BEGIN Data for processing
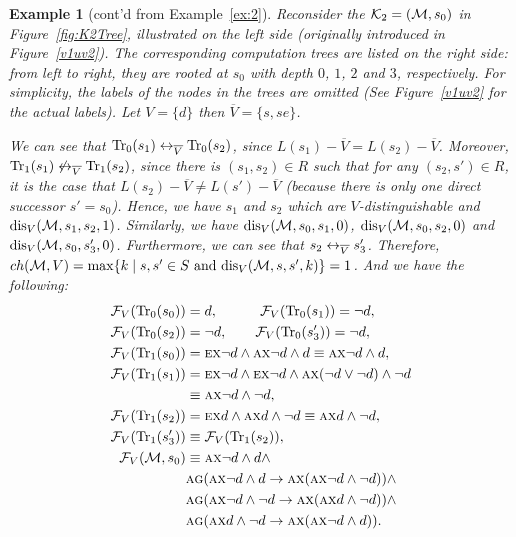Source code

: \documentclass{article}
\newtheorem{example}{Example}
\begin{document}
\begin{example}[cont'd from Example~\ref{ex:2}]
Reconsider the ${\cal K}_2= ({\cal M}, s_0)$  in Figure~\ref{fig:K2Tree}, illustrated on the left side   (originally introduced in Figure~\ref{v1uv2}).   The corresponding computation trees are listed on the right side: from left to right, they are rooted at $s_0$ with depth $0$, $1$, $2$ and $3$, respectively. For simplicity, the labels of the nodes in the trees are omitted (See Figure~\ref{v1uv2} for the actual labels). Let $V=\{d\}$ then $\overline{V}=\{s, se\}$.

 We can see that $\textrm{Tr}_0(s_1) \leftrightarrow_{\overline{V}} \textrm{Tr}_0(s_2)$, since $L(s_1) - \overline{V} = L(s_2) - \overline{V}$. Moreover, $\textrm{Tr}_1(s_1) \not \leftrightarrow_{\overline{V}} \textrm{Tr}_1(s_2)$, since there is $(s_1, s_2)\in R$ such that for any $(s_2, s') \in R$, it is the case that $L(s_2)- \overline V \neq L(s') - \overline V$ (because there is only one direct successor $s'=s_0$). Hence, we have $s_1$ and $s_2$ which are $V$-distinguishable and  $\textrm{dis}_{V}({\cal M}, s_1, s_2, 1)$. Similarly, we have  $\textrm{dis}_{ V}({\cal M}, s_0, s_1, 0)$, $\textrm{dis}_{V}({\cal M}, s_0, s_2, 0)$ and $\textrm{dis}_{ V}({\cal M}, s_0, s_3', 0)$. Furthermore, we can see that $s_2 \leftrightarrow_{\overline V} s_3'$. Therefore, $ch({\cal M}, V)=\max\{k\mid s,s'\in S \text{ and } \textrm{dis}_{V}({\cal M},s,s',k)\} = 1$.
 And  we have the following:
 \begin{align*}
   {\cal F}_V(\textrm{Tr}_0(s_0)) &= d, \qquad \quad {\cal F}_V(\textrm{Tr}_0(s_1)) = \neg d, \\
   {\cal F}_V(\textrm{Tr}_0(s_2)) &= \neg d,  \qquad  {\cal F}_V(\textrm{Tr}_0(s_3')) = \neg d,\\
   {\cal F}_V(\textrm{Tr}_1(s_0)) &= \textsc{e}\textsc{x} \neg d \wedge \textsc{a}\textsc{x} \neg d \wedge d \equiv \textsc{a}\textsc{x} \neg d \wedge d, \\
   {\cal F}_V(\textrm{Tr}_1(s_1)) &= \textsc{e}\textsc{x} \neg d \wedge \textsc{e}\textsc{x} \neg d  \wedge \textsc{a}\textsc{x} (\neg d \vee \neg d) \wedge \neg d \\
   &\equiv \textsc{a}\textsc{x} \neg d \wedge \neg d, \\
   {\cal F}_V(\textrm{Tr}_1(s_2)) &= \textsc{e}\textsc{x} d  \wedge \textsc{a}\textsc{x} d \wedge \neg d \equiv \textsc{a}\textsc{x} d \wedge \neg d,\\
   {\cal F}_V(\textrm{Tr}_1(s_3')) &\equiv {\cal F}_V(\textrm{Tr}_1(s_2)),\\
  {\cal F}_V({\cal M}, s_0)&\equiv \textsc{a}\textsc{x} \neg d \wedge d \wedge \\
  & \textsc{a} \textsc{g}(\textsc{a}\textsc{x} \neg d \wedge d \rightarrow \textsc{a}\textsc{x}(\textsc{a}\textsc{x} \neg d \wedge \neg d))\wedge \\
  & \textsc{a} \textsc{g}(\textsc{a}\textsc{x} \neg d \wedge \neg d \rightarrow \textsc{a}\textsc{x}(\textsc{a}\textsc{x} d \wedge \neg d)) \wedge\\
  & \textsc{a} \textsc{g}(\textsc{a}\textsc{x} d \wedge \neg d \rightarrow \textsc{a}\textsc{x}(\textsc{a}\textsc{x} \neg d \wedge d)).
\end{align*}




\end{example}
\end{document}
END Data for processing
▶ Task statement: Where pictures sit among the data above, omit them, and output the rest exactly.

▶ Task solution:
Source code

: \documentclass{article}
\newtheorem{example}{Example}
\begin{document}
\begin{example}[cont'd from Example~\ref{ex:2}]
Reconsider the ${\cal K}_2= ({\cal M}, s_0)$  in Figure~\ref{fig:K2Tree}, illustrated on the left side   (originally introduced in Figure~\ref{v1uv2}).   The corresponding computation trees are listed on the right side: from left to right, they are rooted at $s_0$ with depth $0$, $1$, $2$ and $3$, respectively. For simplicity, the labels of the nodes in the trees are omitted (See Figure~\ref{v1uv2} for the actual labels). Let $V=\{d\}$ then $\overline{V}=\{s, se\}$.

 We can see that $\textrm{Tr}_0(s_1) \leftrightarrow_{\overline{V}} \textrm{Tr}_0(s_2)$, since $L(s_1) - \overline{V} = L(s_2) - \overline{V}$. Moreover, $\textrm{Tr}_1(s_1) \not \leftrightarrow_{\overline{V}} \textrm{Tr}_1(s_2)$, since there is $(s_1, s_2)\in R$ such that for any $(s_2, s') \in R$, it is the case that $L(s_2)- \overline V \neq L(s') - \overline V$ (because there is only one direct successor $s'=s_0$). Hence, we have $s_1$ and $s_2$ which are $V$-distinguishable and  $\textrm{dis}_{V}({\cal M}, s_1, s_2, 1)$. Similarly, we have  $\textrm{dis}_{ V}({\cal M}, s_0, s_1, 0)$, $\textrm{dis}_{V}({\cal M}, s_0, s_2, 0)$ and $\textrm{dis}_{ V}({\cal M}, s_0, s_3', 0)$. Furthermore, we can see that $s_2 \leftrightarrow_{\overline V} s_3'$. Therefore, $ch({\cal M}, V)=\max\{k\mid s,s'\in S \text{ and } \textrm{dis}_{V}({\cal M},s,s',k)\} = 1$.
 And  we have the following:
 \begin{align*}
   {\cal F}_V(\textrm{Tr}_0(s_0)) &= d, \qquad \quad {\cal F}_V(\textrm{Tr}_0(s_1)) = \neg d, \\
   {\cal F}_V(\textrm{Tr}_0(s_2)) &= \neg d,  \qquad  {\cal F}_V(\textrm{Tr}_0(s_3')) = \neg d,\\
   {\cal F}_V(\textrm{Tr}_1(s_0)) &= \textsc{e}\textsc{x} \neg d \wedge \textsc{a}\textsc{x} \neg d \wedge d \equiv \textsc{a}\textsc{x} \neg d \wedge d, \\
   {\cal F}_V(\textrm{Tr}_1(s_1)) &= \textsc{e}\textsc{x} \neg d \wedge \textsc{e}\textsc{x} \neg d  \wedge \textsc{a}\textsc{x} (\neg d \vee \neg d) \wedge \neg d \\
   &\equiv \textsc{a}\textsc{x} \neg d \wedge \neg d, \\
   {\cal F}_V(\textrm{Tr}_1(s_2)) &= \textsc{e}\textsc{x} d  \wedge \textsc{a}\textsc{x} d \wedge \neg d \equiv \textsc{a}\textsc{x} d \wedge \neg d,\\
   {\cal F}_V(\textrm{Tr}_1(s_3')) &\equiv {\cal F}_V(\textrm{Tr}_1(s_2)),\\
  {\cal F}_V({\cal M}, s_0)&\equiv \textsc{a}\textsc{x} \neg d \wedge d \wedge \\
  & \textsc{a} \textsc{g}(\textsc{a}\textsc{x} \neg d \wedge d \rightarrow \textsc{a}\textsc{x}(\textsc{a}\textsc{x} \neg d \wedge \neg d))\wedge \\
  & \textsc{a} \textsc{g}(\textsc{a}\textsc{x} \neg d \wedge \neg d \rightarrow \textsc{a}\textsc{x}(\textsc{a}\textsc{x} d \wedge \neg d)) \wedge\\
  & \textsc{a} \textsc{g}(\textsc{a}\textsc{x} d \wedge \neg d \rightarrow \textsc{a}\textsc{x}(\textsc{a}\textsc{x} \neg d \wedge d)).
\end{align*}




\end{example}
\end{document}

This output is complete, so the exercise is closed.